'''

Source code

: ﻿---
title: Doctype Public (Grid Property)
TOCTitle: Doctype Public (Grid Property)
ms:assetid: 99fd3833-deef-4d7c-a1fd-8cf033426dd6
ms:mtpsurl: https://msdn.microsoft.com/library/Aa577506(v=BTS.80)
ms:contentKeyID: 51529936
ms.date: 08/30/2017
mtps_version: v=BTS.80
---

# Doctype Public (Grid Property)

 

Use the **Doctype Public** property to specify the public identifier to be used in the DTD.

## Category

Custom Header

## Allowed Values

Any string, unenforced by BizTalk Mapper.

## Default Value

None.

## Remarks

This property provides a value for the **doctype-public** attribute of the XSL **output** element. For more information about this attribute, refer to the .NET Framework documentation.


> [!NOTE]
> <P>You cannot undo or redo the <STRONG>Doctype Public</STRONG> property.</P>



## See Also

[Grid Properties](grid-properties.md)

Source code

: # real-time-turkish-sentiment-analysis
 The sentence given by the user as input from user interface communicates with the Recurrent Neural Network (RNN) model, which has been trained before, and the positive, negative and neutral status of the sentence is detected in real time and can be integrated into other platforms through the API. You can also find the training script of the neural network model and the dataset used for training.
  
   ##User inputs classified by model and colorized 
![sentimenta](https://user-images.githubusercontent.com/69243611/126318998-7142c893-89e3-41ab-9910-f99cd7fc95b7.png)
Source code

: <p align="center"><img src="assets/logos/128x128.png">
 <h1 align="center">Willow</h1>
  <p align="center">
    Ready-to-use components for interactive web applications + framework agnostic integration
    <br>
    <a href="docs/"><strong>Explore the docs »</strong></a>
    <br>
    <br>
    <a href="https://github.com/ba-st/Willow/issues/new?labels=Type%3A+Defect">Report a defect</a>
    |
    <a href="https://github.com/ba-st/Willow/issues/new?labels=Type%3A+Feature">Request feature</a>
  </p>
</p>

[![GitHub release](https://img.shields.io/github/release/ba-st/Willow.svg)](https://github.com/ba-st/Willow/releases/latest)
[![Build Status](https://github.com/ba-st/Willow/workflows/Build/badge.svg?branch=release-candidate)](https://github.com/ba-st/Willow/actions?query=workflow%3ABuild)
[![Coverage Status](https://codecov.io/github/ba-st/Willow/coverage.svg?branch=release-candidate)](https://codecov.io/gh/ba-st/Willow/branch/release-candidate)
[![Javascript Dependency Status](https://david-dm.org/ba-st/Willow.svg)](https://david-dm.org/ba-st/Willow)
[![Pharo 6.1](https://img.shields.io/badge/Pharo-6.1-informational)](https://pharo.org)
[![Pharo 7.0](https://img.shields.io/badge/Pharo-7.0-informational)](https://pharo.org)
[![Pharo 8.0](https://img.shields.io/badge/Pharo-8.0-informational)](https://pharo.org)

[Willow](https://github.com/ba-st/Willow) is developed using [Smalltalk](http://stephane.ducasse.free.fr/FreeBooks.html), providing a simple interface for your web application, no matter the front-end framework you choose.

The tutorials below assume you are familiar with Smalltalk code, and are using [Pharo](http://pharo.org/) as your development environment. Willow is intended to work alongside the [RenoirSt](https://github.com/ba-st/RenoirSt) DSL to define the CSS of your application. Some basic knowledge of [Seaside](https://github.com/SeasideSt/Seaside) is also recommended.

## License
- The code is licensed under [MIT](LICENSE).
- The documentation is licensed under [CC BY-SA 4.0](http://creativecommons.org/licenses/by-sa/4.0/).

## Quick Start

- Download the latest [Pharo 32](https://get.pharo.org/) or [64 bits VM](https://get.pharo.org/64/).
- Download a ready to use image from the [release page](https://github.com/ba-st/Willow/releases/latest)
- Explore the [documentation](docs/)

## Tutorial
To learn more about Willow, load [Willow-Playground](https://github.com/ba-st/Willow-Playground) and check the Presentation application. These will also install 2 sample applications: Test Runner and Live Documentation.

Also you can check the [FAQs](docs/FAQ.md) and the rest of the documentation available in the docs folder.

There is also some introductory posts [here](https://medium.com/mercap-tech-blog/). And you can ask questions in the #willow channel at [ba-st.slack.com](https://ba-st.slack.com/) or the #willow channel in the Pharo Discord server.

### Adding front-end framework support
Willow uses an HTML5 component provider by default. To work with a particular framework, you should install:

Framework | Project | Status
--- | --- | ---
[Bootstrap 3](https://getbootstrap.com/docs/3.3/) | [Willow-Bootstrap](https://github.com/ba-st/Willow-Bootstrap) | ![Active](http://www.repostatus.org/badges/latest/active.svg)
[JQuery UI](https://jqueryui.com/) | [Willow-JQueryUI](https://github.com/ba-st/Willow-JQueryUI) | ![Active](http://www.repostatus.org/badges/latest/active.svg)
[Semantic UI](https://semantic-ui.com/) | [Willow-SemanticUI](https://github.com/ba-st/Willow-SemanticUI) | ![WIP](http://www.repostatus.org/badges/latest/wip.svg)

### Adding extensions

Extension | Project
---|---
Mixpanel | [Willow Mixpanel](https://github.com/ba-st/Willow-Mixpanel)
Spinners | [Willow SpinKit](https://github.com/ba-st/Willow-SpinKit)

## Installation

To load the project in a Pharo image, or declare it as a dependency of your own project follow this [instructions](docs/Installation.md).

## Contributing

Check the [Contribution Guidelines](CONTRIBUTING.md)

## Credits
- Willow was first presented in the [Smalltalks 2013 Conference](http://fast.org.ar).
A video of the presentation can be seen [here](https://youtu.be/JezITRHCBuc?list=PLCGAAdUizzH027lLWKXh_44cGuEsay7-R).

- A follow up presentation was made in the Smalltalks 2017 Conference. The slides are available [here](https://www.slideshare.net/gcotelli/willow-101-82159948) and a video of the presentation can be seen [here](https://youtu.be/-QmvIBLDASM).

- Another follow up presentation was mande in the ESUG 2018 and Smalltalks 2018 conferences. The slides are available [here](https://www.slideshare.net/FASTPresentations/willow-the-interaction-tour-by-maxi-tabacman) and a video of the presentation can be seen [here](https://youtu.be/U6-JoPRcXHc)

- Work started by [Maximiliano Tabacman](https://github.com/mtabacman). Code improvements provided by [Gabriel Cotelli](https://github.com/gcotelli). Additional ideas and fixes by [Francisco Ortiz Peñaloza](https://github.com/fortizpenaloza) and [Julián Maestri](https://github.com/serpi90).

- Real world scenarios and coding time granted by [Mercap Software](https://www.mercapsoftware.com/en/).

'''
'''

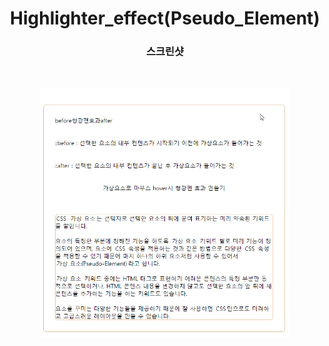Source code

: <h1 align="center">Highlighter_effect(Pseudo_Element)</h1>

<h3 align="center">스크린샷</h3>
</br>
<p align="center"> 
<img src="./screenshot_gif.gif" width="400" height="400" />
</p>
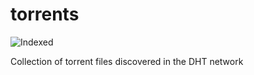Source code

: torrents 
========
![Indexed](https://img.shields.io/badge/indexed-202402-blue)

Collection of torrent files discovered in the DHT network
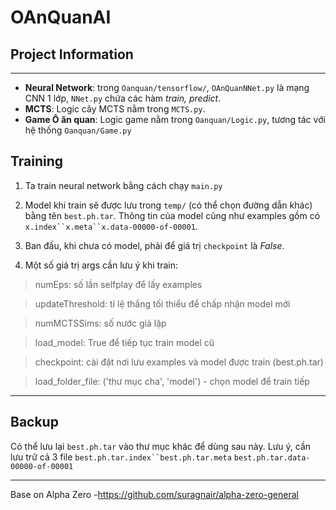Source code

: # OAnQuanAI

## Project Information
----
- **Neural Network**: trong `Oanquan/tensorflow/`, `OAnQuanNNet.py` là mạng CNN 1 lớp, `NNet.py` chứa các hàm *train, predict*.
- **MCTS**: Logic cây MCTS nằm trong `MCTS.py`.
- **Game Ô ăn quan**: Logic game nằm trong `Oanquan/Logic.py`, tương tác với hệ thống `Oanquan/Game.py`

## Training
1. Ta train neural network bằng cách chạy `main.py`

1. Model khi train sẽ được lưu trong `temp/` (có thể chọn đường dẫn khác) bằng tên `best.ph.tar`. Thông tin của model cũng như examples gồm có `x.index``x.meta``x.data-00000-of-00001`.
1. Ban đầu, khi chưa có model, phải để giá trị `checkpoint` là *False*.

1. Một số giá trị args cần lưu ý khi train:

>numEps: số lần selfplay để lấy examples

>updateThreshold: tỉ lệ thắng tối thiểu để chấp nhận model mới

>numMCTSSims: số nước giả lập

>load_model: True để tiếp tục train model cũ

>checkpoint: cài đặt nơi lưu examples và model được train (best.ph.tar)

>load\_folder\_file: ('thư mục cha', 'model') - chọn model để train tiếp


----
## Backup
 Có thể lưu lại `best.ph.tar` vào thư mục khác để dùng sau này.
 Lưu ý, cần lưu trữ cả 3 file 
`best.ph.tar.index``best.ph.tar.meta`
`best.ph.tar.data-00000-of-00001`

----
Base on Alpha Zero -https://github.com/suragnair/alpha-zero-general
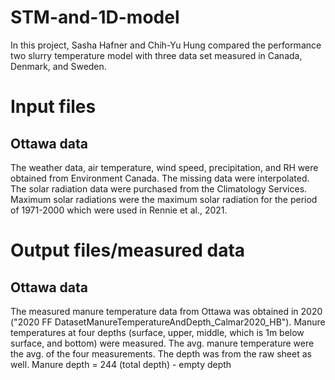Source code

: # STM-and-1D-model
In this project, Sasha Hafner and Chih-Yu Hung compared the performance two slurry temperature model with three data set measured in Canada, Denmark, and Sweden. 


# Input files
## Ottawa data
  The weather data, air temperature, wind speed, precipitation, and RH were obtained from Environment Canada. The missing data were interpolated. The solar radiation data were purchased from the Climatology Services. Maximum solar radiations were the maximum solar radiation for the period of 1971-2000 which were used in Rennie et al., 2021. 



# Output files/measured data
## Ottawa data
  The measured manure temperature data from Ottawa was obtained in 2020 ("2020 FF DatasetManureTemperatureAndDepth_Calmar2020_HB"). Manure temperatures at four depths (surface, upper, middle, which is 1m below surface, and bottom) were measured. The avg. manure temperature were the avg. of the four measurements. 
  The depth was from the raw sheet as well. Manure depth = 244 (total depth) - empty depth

'''

Nothing but a number is needed: tally the lines of the listing that contain "measured".

### Task result
3